▸ WORK INSTRUCTIONS
From the entries below, return exactly the lines beginning at the one that contains "kannst du auf" and ending at the one that contains "Damit getrackte Ladevorgänge", both of them included, and only those lines.

*** Opening of MATERIAL PROVIDED ***

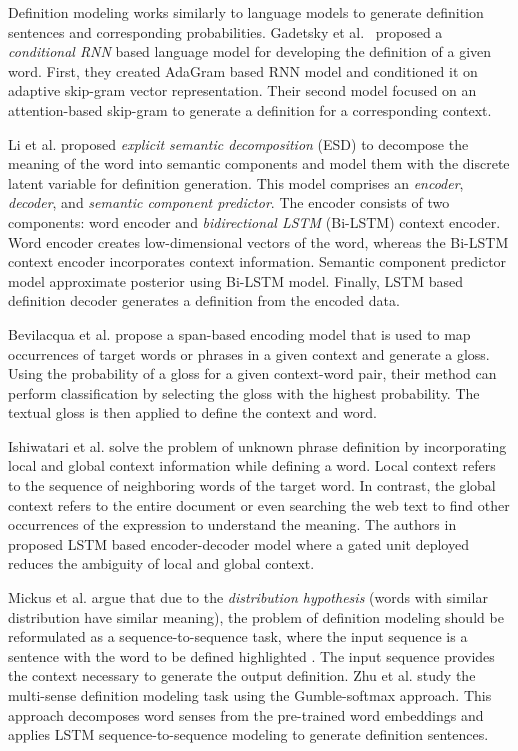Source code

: Definition modeling works similarly to language models to generate definition sentences and corresponding probabilities. Gadetsky et al.~\cite{gadetsky_conditional_2018} proposed a \textit{conditional RNN} based
language model for developing the definition of a given word. First, they created AdaGram based RNN model and conditioned it on adaptive skip-gram vector representation. Their second model focused on an attention-based skip-gram to generate a definition for a corresponding context.

Li et al. \cite{li_explicit_2020} proposed \textit{explicit semantic decomposition} (ESD) to decompose the meaning of the word into semantic components and model them with the discrete latent variable for definition generation. This model comprises an \textit{encoder}, \textit{decoder}, and
\textit{semantic component predictor}. The encoder consists of two components: word encoder and \textit{bidirectional LSTM} (Bi-LSTM) context encoder. Word encoder creates low-dimensional vectors of the word, whereas
the Bi-LSTM context encoder incorporates context information. Semantic component predictor model approximate posterior using Bi-LSTM model.
Finally, LSTM based definition decoder generates a definition from the encoded data.

Bevilacqua et al. \cite{bevilacqua_generationary_2020} propose a span-based
encoding model that is used to map occurrences of target words or phrases in a
given context and generate a gloss. Using the probability of a gloss for a given
context-word pair, their method can perform classification by selecting the
gloss with the highest probability. The textual gloss is then applied to define
the context and word.

Ishiwatari et al. \cite{ishiwatari_learning_2019} solve the problem of unknown
phrase definition by incorporating local and global context information while
defining a word. Local context refers to the sequence of neighboring words of
the target word. In contrast, the global context refers to the entire document
or even searching the web text to find other occurrences of the expression to
understand the meaning. The authors in \cite{ishiwatari_learning_2019} proposed LSTM based encoder-decoder model where a gated unit deployed reduces the ambiguity of local and global context.

Mickus et al. \cite{mickus_mark_2019} argue that due to the \textit{distribution
    hypothesis} (words with similar distribution have similar meaning), the
problem of definition modeling should be reformulated as a
sequence-to-sequence task, where the input sequence is a sentence with the
word to be defined highlighted \cite{mickus_mark_2019}. The input sequence
provides the context necessary to generate the output definition. Zhu et al.
\cite{zhu_multi_2019} study the multi-sense definition modeling task using
the Gumble-softmax approach. This approach decomposes word senses from the
pre-trained word embeddings and applies LSTM sequence-to-sequence modeling
to generate definition sentences.

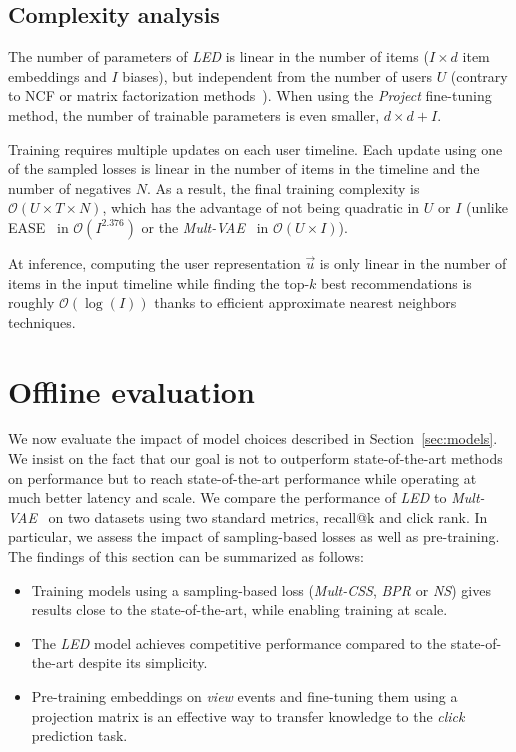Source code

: \documentclass[sigconf]{acmart}
\begin{document}
\subsection{Complexity analysis}

The number of parameters of \emph{LED} is linear in the number of items ($ I \times d $ item embeddings and $ I $ biases), but independent from the number of users $ U $ (contrary to NCF\cite{ncf-www-2017} or matrix factorization methods~\cite{wmf}). When using the \emph{Project} fine-tuning method, the number of trainable parameters is even smaller, $ d \times d + I $.

Training requires multiple updates on each user timeline. Each update using one of the sampled losses is linear in the number of items in the timeline and the number of negatives $ N $. As a result, the final training complexity is $ \mathcal{O}\left(U \times T \times N \right) $, which has the advantage of not being quadratic in $ U $ or $ I $ (unlike EASE~\cite{ease-vae} in $ \mathcal{O}(I^{2.376}) $ or the \emph{Mult-VAE}~\cite{variational-liang-2018} in $ \mathcal{O}(U \times I) $). 



At inference, computing the user representation $ \overrightarrow{u} $ is only linear in the number of items in the input timeline while finding the top-$k$ best recommendations is roughly $ \mathcal{O}(\log(I)) $ thanks to efficient approximate nearest neighbors techniques.

\section{Offline evaluation}
\label{sec:offline-evaluation}
We now evaluate the impact of model choices described in Section~\ref{sec:models}. We insist on the fact that our goal is not to outperform state-of-the-art methods on performance but to reach state-of-the-art performance while operating at much better latency and scale. We compare the performance of \emph{LED} to \emph{Mult-VAE}~\cite{variational-liang-2018} on two datasets using two standard metrics, recall@k and click rank. In particular, we assess the impact of sampling-based losses as well as pre-training. The findings of this section can be summarized as follows:

\begin{itemize}
    \item Training models using a sampling-based loss (\emph{Mult-CSS}\cite{pmlr-v54-botev17a}, \emph{BPR}\cite{bpr} or \emph{NS}\cite{NIPS2013_5021}) gives results close to the state-of-the-art, while enabling training at scale.
    \item The \emph{LED} model achieves competitive performance compared to the state-of-the-art despite its simplicity.
    \item Pre-training embeddings on \emph{view} events and fine-tuning them using a projection matrix is an effective way to transfer knowledge to the \emph{click} prediction task.
\end{itemize}
\end{document}
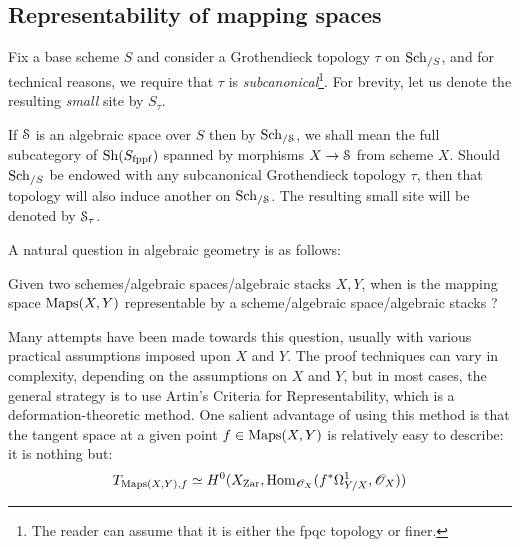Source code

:         \subsection{Representability of mapping spaces}
            \begin{convention}
                Fix a base scheme $S$ and consider a Grothendieck topology $\tau$ on $\mathrm{Sch}_{/S}$, and for technical reasons, we require that $\tau$ is \textit{subcanonical}\footnote{The reader can assume that it is either the fpqc topology or finer.}. For brevity, let us denote the resulting \textit{small} site by $S_{\tau}$.

                If $\mathcal{S}$ is an algebraic space over $S$ then by $\mathrm{Sch}_{/\mathcal{S}}$, we shall mean the full subcategory of $\mathrm{Sh}( S_{\mathrm{fppf}} )$ spanned by morphisms $X \to \mathcal{S}$ from scheme $X$. Should $\mathrm{Sch}_{/S}$ be endowed with any subcanonical Grothendieck topology $\tau$, then that topology will also induce another on $\mathrm{Sch}_{/\mathcal{S}}$. The resulting small site will be denoted by $\mathcal{S}_{\tau}$.
            \end{convention}
        
            A natural question in algebraic geometry is as follows:
            \begin{question}
                Given two schemes/algebraic spaces/algebraic stacks $X, Y$, when is the mapping space $\mathrm{Maps}(X, Y)$ representable by a scheme/algebraic space/algebraic stacks ?
            \end{question}

            Many attempts have been made towards this question, usually with various practical assumptions imposed upon $X$ and $Y$. The proof techniques can vary in complexity, depending on the assumptions on $X$ and $Y$, but in most cases, the general strategy is to use Artin's Criteria for Representability, which is a deformation-theoretic method. One salient advantage of using this method is that the tangent space at a given point $f \in \mathrm{Maps}(X, Y)$ is relatively easy to describe: it is nothing but:
                $$T_{\mathrm{Maps}(X, Y), f} \simeq H^0(X_{\mathrm{Zar}}, \mathrm{Hom}_{\mathscr{O}_X}( f^*\Omega^1_{Y/X}, \mathscr{O}_X ))$$
            
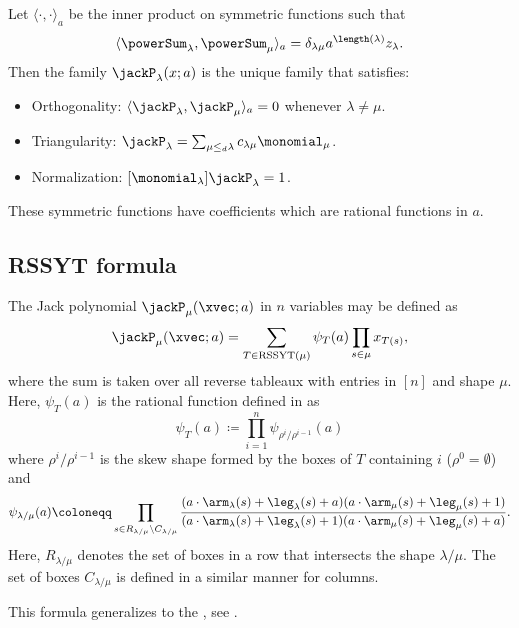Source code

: Let $\langle \cdot, \cdot \rangle_a$ be the inner product on symmetric functions
such that
\[
\langle \powerSum_\lambda, \powerSum_\mu \rangle_a
=
\delta_{\lambda\mu} a^{\length(\lambda)} z_\lambda.
\]
Then the family $\jackP_\lambda(x;a)$ is the unique family that satisfies:

\begin{itemize}
\item Orthogonality:
$\langle \jackP_\lambda, \jackP_\mu \rangle_a = 0$ whenever
$\lambda \neq \mu$.
\item Triangularity:
$\jackP_\lambda = \sum_{\mu \leq_d \lambda } c_{\lambda \mu} \monomial_\mu$.
\item Normalization: $[\monomial_\lambda]\jackP_\lambda = 1$.
\end{itemize}

These symmetric functions have coefficients which are rational functions in $a$.




\subsection[jackTableauFormula]{RSSYT formula}


The Jack polynomial $\jackP_\mu(\xvec;a)$ in $n$ variables may be defined as
\[
\jackP_\mu(\xvec;a)
=
\sum_{T \in \textrm{RSSYT}(\mu)} \psi_T(a)
\prod_{s \in \mu} x_{T(s)},
\]
where the sum is taken over all reverse tableaux with entries in $[n]$ and
shape $\mu$.
Here, $\psi_T(a)$ is the rational function defined in \cite{Macdonald1995} as
\begin{equation*}
\psi_T(a)
\coloneqq
\prod_{i=1}^n \psi_{\rho^i/\rho^{i-1}}(a)
\end{equation*}
where $\rho^i/\rho^{i-1}$ is the skew shape formed by the boxes of $T$
containing $i$
($\rho^0 = \emptyset$)
and
\begin{equation*}
\psi_{\lambda/\mu}(a)
\coloneqq
\prod_{s \in R_{\lambda/\mu} \setminus C_{\lambda/\mu} }
\frac{
(a \cdot\arm_\lambda(s) + \leg_\lambda(s) + a)(a \cdot \arm_\mu(s) + \leg_\mu(s) + 1)
}{
(a\cdot \arm_\lambda(s) + \leg_\lambda(s) + 1)(a \cdot\arm_\mu(s) + \leg_\mu(s) + a)
}.
\end{equation*}
Here, $R_{\lambda/\mu}$ denotes the set of boxes in a row that intersects the
shape $\lambda/\mu$.
The set of boxes $C_{\lambda/\mu}$ is defined in a similar manner for columns.

This formula generalizes to the
\label{superJackPolynomial}, see
\cite{SergeevVeselov2005}.

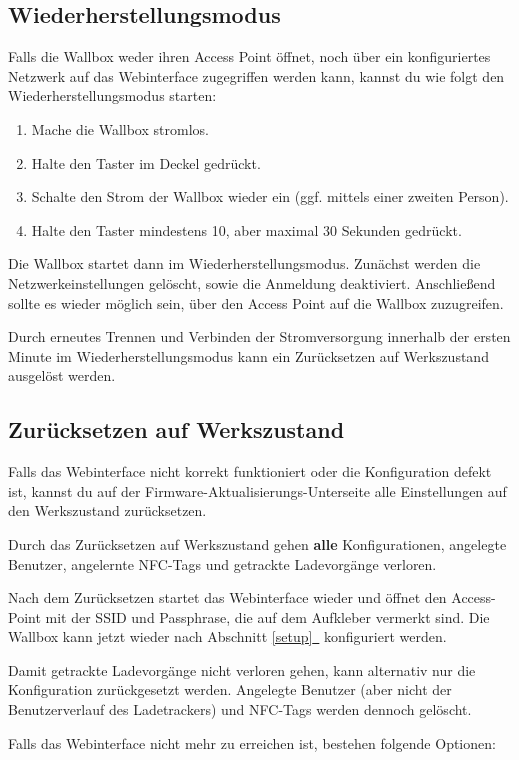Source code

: \documentclass[a4paper,10pt]{article}
\newcommand{\hint}[1]{\begin{tcolorbox}[colback=boxgray,colframe=black,coltext=
white,title=Hinweis,left*=2mm,right*=2mm,boxsep=1mm,bottom=1mm,top=1mm]#1\end{tcolorbox}}
\newcommand*{\fullref}[1]{Abschnitt \hyperref[{#1}]{\ref*{#1}~\nameref*{#1}}}
\begin{document}
\begin{multicols*}{2}
    \subsection{Wiederherstellungsmodus}\label{recovery}
    Falls die Wallbox weder ihren Access Point öffnet, noch über ein konfiguriertes Netzwerk auf das Webinterface zugegriffen werden kann,
    kannst du wie folgt den Wiederherstellungsmodus starten:
    \begin{enumerate}
     \item Mache die Wallbox stromlos.
     \item Halte den Taster im Deckel gedrückt.
     \item Schalte den Strom der Wallbox wieder ein (ggf. mittels einer zweiten Person).
     \item Halte den Taster mindestens 10, aber maximal 30 Sekunden gedrückt.
    \end{enumerate}
    Die Wallbox startet dann im Wiederherstellungsmodus. Zunächst werden die Netzwerkeinstellungen gelöscht, sowie die Anmeldung deaktiviert.
    Anschließend sollte es wieder möglich sein, über den Access Point auf die Wallbox zuzugreifen.

    Durch erneutes Trennen und Verbinden der Stromversorgung innerhalb der ersten Minute im Wiederherstellungsmodus kann ein Zurücksetzen auf Werkszustand ausgelöst werden.

    \subsection{Zurücksetzen auf Werkszustand}\label{reset}
    Falls das Webinterface nicht korrekt funktioniert oder die Konfiguration defekt ist,
    kannst du auf der Firmware-Aktualisierungs-Unterseite alle Einstellungen auf den Werkszustand zurücksetzen.
    \hint{Durch das Zurücksetzen auf Werkszustand gehen \mbox{\textbf{alle}} Konfigurationen, angelegte Benutzer, angelernte NFC-Tags und getrackte Ladevorgänge verloren.}
    Nach dem Zurücksetzen startet das Webinterface wieder und öffnet
    den Access-Point mit der SSID und Passphrase, die auf dem Aufkleber vermerkt
    sind. Die Wallbox kann jetzt wieder nach \fullref{setup} konfiguriert werden.

    Damit getrackte Ladevorgänge nicht verloren gehen, kann alternativ nur die Konfiguration zurückgesetzt werden.
    Angelegte Benutzer (aber nicht der Benutzerverlauf des Ladetrackers) und NFC-Tags werden dennoch gelöscht.

    Falls das Webinterface nicht mehr zu erreichen ist, bestehen folgende Optionen:


\end{multicols*}
\end{document}
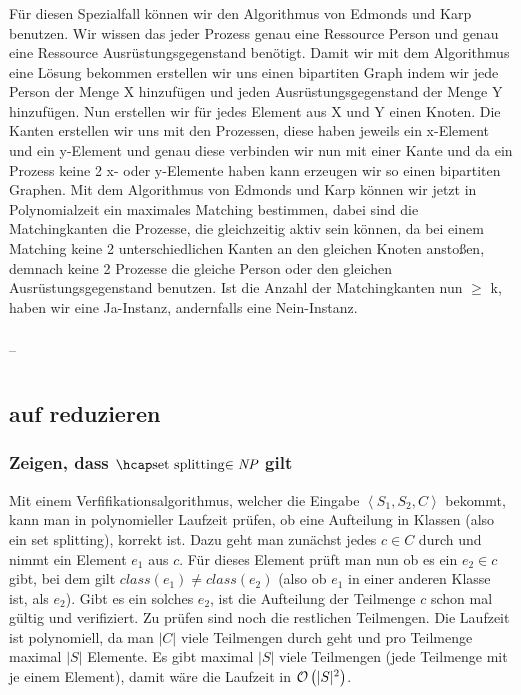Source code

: \documentclass[a4paper]{article}
\begin{document}
		\subsubsection{}
		Für diesen Spezialfall können wir den Algorithmus von Edmonds und Karp benutzen.
		Wir wissen das jeder Prozess genau eine Ressource \glqq Person \grqq und genau eine Ressource \glqq Ausrüstungsgegenstand \grqq benötigt.
		 Damit wir mit dem Algorithmus eine Lösung bekommen erstellen wir uns einen bipartiten Graph indem wir jede \glqq Person \grqq der Menge X hinzufügen und jeden \glqq Ausrüstungsgegenstand \grqq der Menge Y hinzufügen.
		 Nun erstellen wir für jedes Element aus X und Y einen Knoten.
		 Die Kanten erstellen wir uns mit den Prozessen, diese haben jeweils ein x-Element und ein y-Element und genau diese verbinden wir nun mit einer Kante und da ein Prozess keine 2 x- oder y-Elemente haben kann erzeugen wir so einen bipartiten Graphen.
		 Mit dem Algorithmus von Edmonds und Karp können wir jetzt in Polynomialzeit ein maximales Matching bestimmen, dabei sind die Matchingkanten die Prozesse, die gleichzeitig aktiv sein können, da bei einem Matching keine 2 unterschiedlichen Kanten an den gleichen Knoten anstoßen, demnach keine 2 Prozesse die gleiche \glqq Person \grqq oder den gleichen \glqq Ausrüstungsgegenstand \grqq benutzen.
		 Ist die Anzahl der Matchingkanten nun $\geq$ k, haben wir eine Ja-Instanz, andernfalls eine Nein-Instanz.
		\subsubsection{}
		--
	\section{}
		\subsection{\threesat auf \setsplit reduzieren}
			\subsubsection{Zeigen, dass $\setsplit\in\np$ gilt}
			Mit einem Verfifikationsalgorithmus, welcher die Eingabe $\left\langle S_1, S_2, C \right\rangle$ bekommt, kann man in polynomieller Laufzeit prüfen, ob eine Aufteilung in Klassen (also ein set splitting), korrekt ist.\n
			Dazu geht man zunächst jedes $c\in C$ durch und nimmt ein Element $e_1$ aus $c$.
			Für dieses Element prüft man nun ob es ein $e_2\in c$ gibt, bei dem gilt $class(e_1)\neq class(e_2)$ (also ob $e_1$ in einer anderen Klasse ist, als $e_2$).
			Gibt es ein solches $e_2$, ist die Aufteilung der Teilmenge $c$ schon mal gültig und verifiziert.
			Zu prüfen sind noch die restlichen Teilmengen.\n
			Die Laufzeit ist polynomiell, da man $|C|$ viele Teilmengen durch geht und pro Teilmenge maximal $|S|$ Elemente. Es gibt maximal $|S|$ viele Teilmengen (jede Teilmenge mit je einem Element), damit wäre die Laufzeit in $\mathcal{O}\left(|S|^2\right)$.
\end{document}
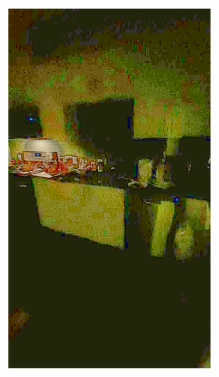 \documentclass[letterpaper,12pt]{article}
\begin{document}
\begin{figure}[htbp]
\begin{subfigure}{0.128\textwidth}
			\includegraphics[width=\linewidth]{LoLi-Phone-imgT/Retinex-Net}
			\captionsetup{font=scriptsize}
			\caption{}
			\label{fig: LoLi-Phone-imgT_d}
		\end{subfigure}
		\begin{subfigure}{0.128\textwidth}

\end{subfigure}
\end{figure}
\end{document}
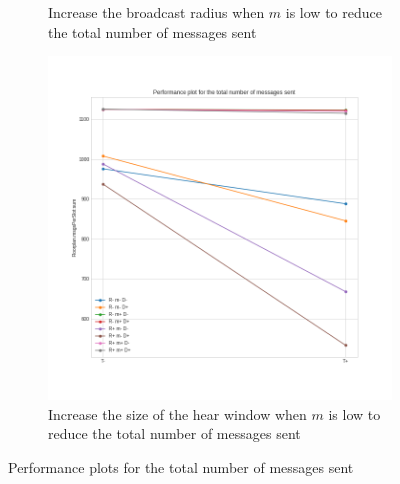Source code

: \begin{figure}[hbt]
\begin{subfigure}[b]{0.33\textwidth}
		\caption{Increase the broadcast radius when \(m\) is low to
		reduce the total number of messages
		sent}\label{subfig:hdperfmessagesR}
	\end{subfigure}
	\begin{subfigure}[b]{0.32\textwidth}
		\centering
		\includegraphics[width=\textwidth]{img/hd/messages-T-perfplot}
		\caption{Increase the size of the hear window when \(m\) is low
		to reduce the total number of messages
		sent}\label{subfig:hdperfmessagesT}
	\end{subfigure}
	\caption{Performance plots for the total number of messages
	sent}\label{fig:hdperfmessages}
\end{figure}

*** Close of MATERIAL PROVIDED ***

▸ RESULT OF THE TASK
    kannst du auf der Firmware-Aktualisierungs-Unterseite alle Einstellungen auf den Werkszustand zurücksetzen.
    \hint{Durch das Zurücksetzen auf Werkszustand gehen \mbox{\textbf{alle}} Konfigurationen, angelegte Benutzer, angelernte NFC-Tags und getrackte Ladevorgänge verloren.}
    Nach dem Zurücksetzen startet das Webinterface wieder und öffnet
    den Access-Point mit der SSID und Passphrase, die auf dem Aufkleber vermerkt
    sind. Die Wallbox kann jetzt wieder nach \fullref{setup} konfiguriert werden.

    Damit getrackte Ladevorgänge nicht verloren gehen, kann alternativ nur die Konfiguration zurückgesetzt werden.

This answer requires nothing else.